An ab initio full potential fully relativistic study of atomic carbon, nitrogen, and oxygen chemisorption on the (111) surface of delta-plutonium

TL;DR

This study uses advanced density functional theory calculations to analyze how carbon, nitrogen, and oxygen atoms chemisorb on delta-plutonium (111) surfaces, revealing preferred binding sites, energies, and electronic property changes.

Contribution

It provides a comprehensive ab initio analysis of chemisorption on delta-plutonium surfaces, including detailed electronic structure insights and the effects on work function and magnetic moments.

Findings

Adatoms prefer hollow sites with high coordination.

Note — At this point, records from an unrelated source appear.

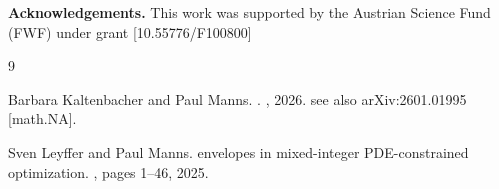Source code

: \documentclass[11pt]{article}
\begin{document}
\noindent
\textbf{Acknowledgements.}
This work was supported by the Austrian Science Fund (FWF) under grant
[10.55776/F100800]

\vspace{1em}

\begin{thebibliography}{9}

Barbara Kaltenbacher and Paul Manns.
.
, 2026.
\newblock see also arXiv:2601.01995 [math.NA].

Sven Leyffer and Paul Manns.
 envelopes in mixed-integer {PDE}-constrained
  optimization.
, pages 1--46, 2025.

\end{thebibliography}
\end{document}
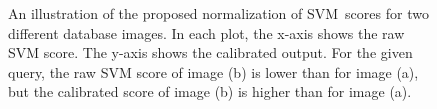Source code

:       \begin{figure}[t]
         \vspace{1mm}
         \vspace{1.5mm}\newline
         \vspace*{-3mm}
         \caption[]{
            An illustration of the proposed normalization of SVM~scores for two different database images. In each plot, the x-axis shows the raw SVM score. The y-axis shows the calibrated output. For the given query, the raw SVM score of image (b) is lower than for image (a), but the calibrated score of image (b) is higher than for image (a). 
         }
         \vspace*{-2mm}
         \label{fig:calib}
      \end{figure}


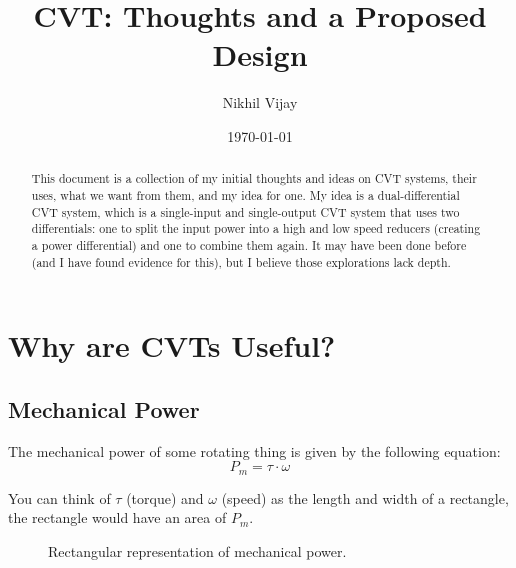 \documentclass[12pt]{article}
\begin{document}
\title{CVT: Thoughts and a Proposed Design}
\author{Nikhil Vijay}
\date{\today}
\maketitle

\begin{abstract}
  This document is a collection of my initial thoughts and ideas on CVT systems, their uses, what we want from them, and my idea for one. My idea is a dual-differential CVT system, which is a single-input and single-output CVT system that uses two differentials: one to split the input power into a high and low speed reducers (creating a power differential) and one to combine them again. It may have been done before (and I have found evidence for this), but I believe those explorations lack depth.
\end{abstract}

\section{Why are CVTs Useful?}
\subsection{Mechanical Power}
The mechanical power of some rotating thing is given by the following equation:
\begin{equation}
  P_{m} = \tau\cdot\omega
\end{equation}

You can think of $\tau$ (torque) and $\omega$ (speed) as the length and width of a rectangle, the rectangle would have an area of $P_{m}$. 

\begin{figure}[H]
  \centering
  \caption{Rectangular representation of mechanical power.}\label{fig:power_rectangle}
\end{figure}
\end{document}
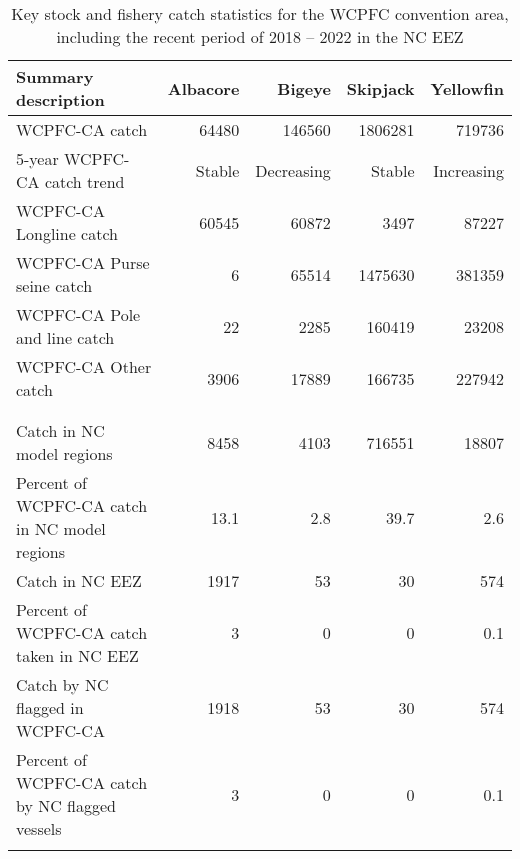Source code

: \begin{longtable}{lrrrr}
\caption{Key stock and fishery catch statistics for the WCPFC convention area, including the recent period of 2018 -- 2022 in the NC EEZ} \\ 
  \hline
Summary description & Albacore & Bigeye & Skipjack & Yellowfin \\ 
  \hline
WCPFC-CA catch & 64480 & 146560 & 1806281 & 719736 \\ 
  5-year WCPFC-CA catch trend & Stable & Decreasing & Stable & Increasing \\ 
  WCPFC-CA Longline catch & 60545 & 60872 & 3497 & 87227 \\ 
  WCPFC-CA Purse seine catch & 6 & 65514 & 1475630 & 381359 \\ 
  WCPFC-CA Pole and line catch & 22 & 2285 & 160419 & 23208 \\ 
  WCPFC-CA Other catch & 3906 & 17889 & 166735 & 227942 \\ 
   &  &  &  &  \\ 
   \hline
 &  &  &  &  \\ 
  Catch in NC model regions & 8458 & 4103 & 716551 & 18807 \\ 
  Percent of WCPFC-CA catch in NC model regions & 13.1 & 2.8 & 39.7 & 2.6 \\ 
  Catch in NC EEZ & 1917 & 53 & 30 & 574 \\ 
  Percent of WCPFC-CA catch taken in NC EEZ & 3 & 0 & 0 & 0.1 \\ 
  Catch by NC flagged in WCPFC-CA & 1918 & 53 & 30 & 574 \\ 
  Percent of WCPFC-CA catch by NC flagged vessels & 3 & 0 & 0 & 0.1 \\ 
  \hline
\label{cat_sum_tab}
\end{longtable}
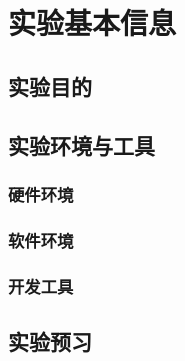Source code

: \section{实验基本信息}

\subsection{实验目的}

\subsection{实验环境与工具}

\subsubsection{硬件环境}

\subsubsection{软件环境}

\subsubsection{开发工具}

\subsection{实验预习}

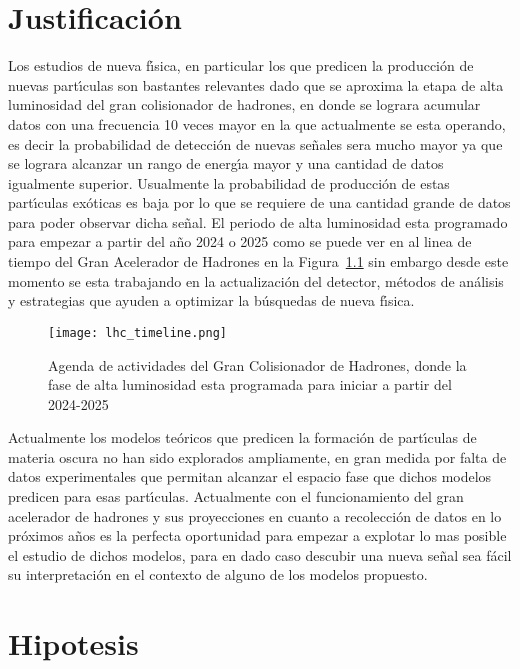 \chapter{Justificaci\'on}

Los estudios de nueva f\'{\i}sica, en particular los que predicen la producci\'on de nuevas part\'{\i}culas son bastantes relevantes dado que se aproxima la etapa de alta luminosidad del gran colisionador de hadrones, en donde se lograra acumular datos con una frecuencia 10 veces mayor en la que actualmente se esta operando, es decir la probabilidad de detecci\'on de nuevas se\~nales sera mucho mayor ya que se lograra alcanzar un rango de energ\'{\i}a mayor y una cantidad de datos igualmente superior. Usualmente la probabilidad de producci\'on de estas part\'{\i}culas ex\'oticas es baja por lo que se requiere de una cantidad grande de datos para poder observar dicha se\~nal. El periodo de alta luminosidad esta programado para empezar a partir del a\~no 2024 o 2025 como se puede ver en al linea de tiempo del Gran Acelerador de Hadrones en la Figura~\ref{fig:lhctimeline} sin embargo desde este momento se esta trabajando en la actualizaci\'on del detector, m\'etodos de an\'alisis y estrategias que ayuden a optimizar la b\'usquedas de nueva f\'{\i}sica. 

\begin{figure}
\begin{center}
  \texttt{[image: lhc\_timeline.png]}
  \caption{Agenda de actividades del Gran Colisionador de Hadrones, donde la fase de alta luminosidad esta programada para iniciar a partir del 2024-2025}
  \label{fig:lhctimeline}
\end{center}
\end{figure}


Actualmente los modelos te\'oricos que predicen la formaci\'on de part\'{\i}culas de materia oscura no han sido explorados ampliamente, en gran medida por falta de datos experimentales que permitan alcanzar el espacio fase que dichos modelos predicen para esas part\'{\i}culas.  Actualmente con el funcionamiento del gran acelerador de hadrones y sus proyecciones en cuanto a recolecci\'on de datos en lo pr\'oximos a\~nos es la perfecta oportunidad para empezar a explotar lo mas posible el estudio de dichos modelos, para en dado caso descubir una nueva se\~nal sea f\'acil su interpretaci\'on en el contexto de alguno de los modelos propuesto.


\chapter{Hipotesis}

Chemisorption energies are C: 6.539 eV, N: 6.714 eV, O: 8.2 eV.

Chemisorption alters work function and magnetic moments.

Abstract

Adsorption of carbon, nitrogen, and oxygen on the (111) surface of delta-Plutonium has been studied within the framework of density functional theory using the full-potential linear augmented plane wave plus local basis (FP-LAPW+lo) method. All adatoms prefer to bind at the higher coordinated hollow sites, with the chemisorption energies for C, N, and O being 6.539 eV, 6.714 eV, and 8.2 eV respectively. The work function and the surface Pu magnetic moments respectively increased and decreased in all cases upon chemisorption. The partial charges inside the muffin tins spheres, difference charge density distributions, and the local density of states have been used to analyze the Pu-adatom bond interactions.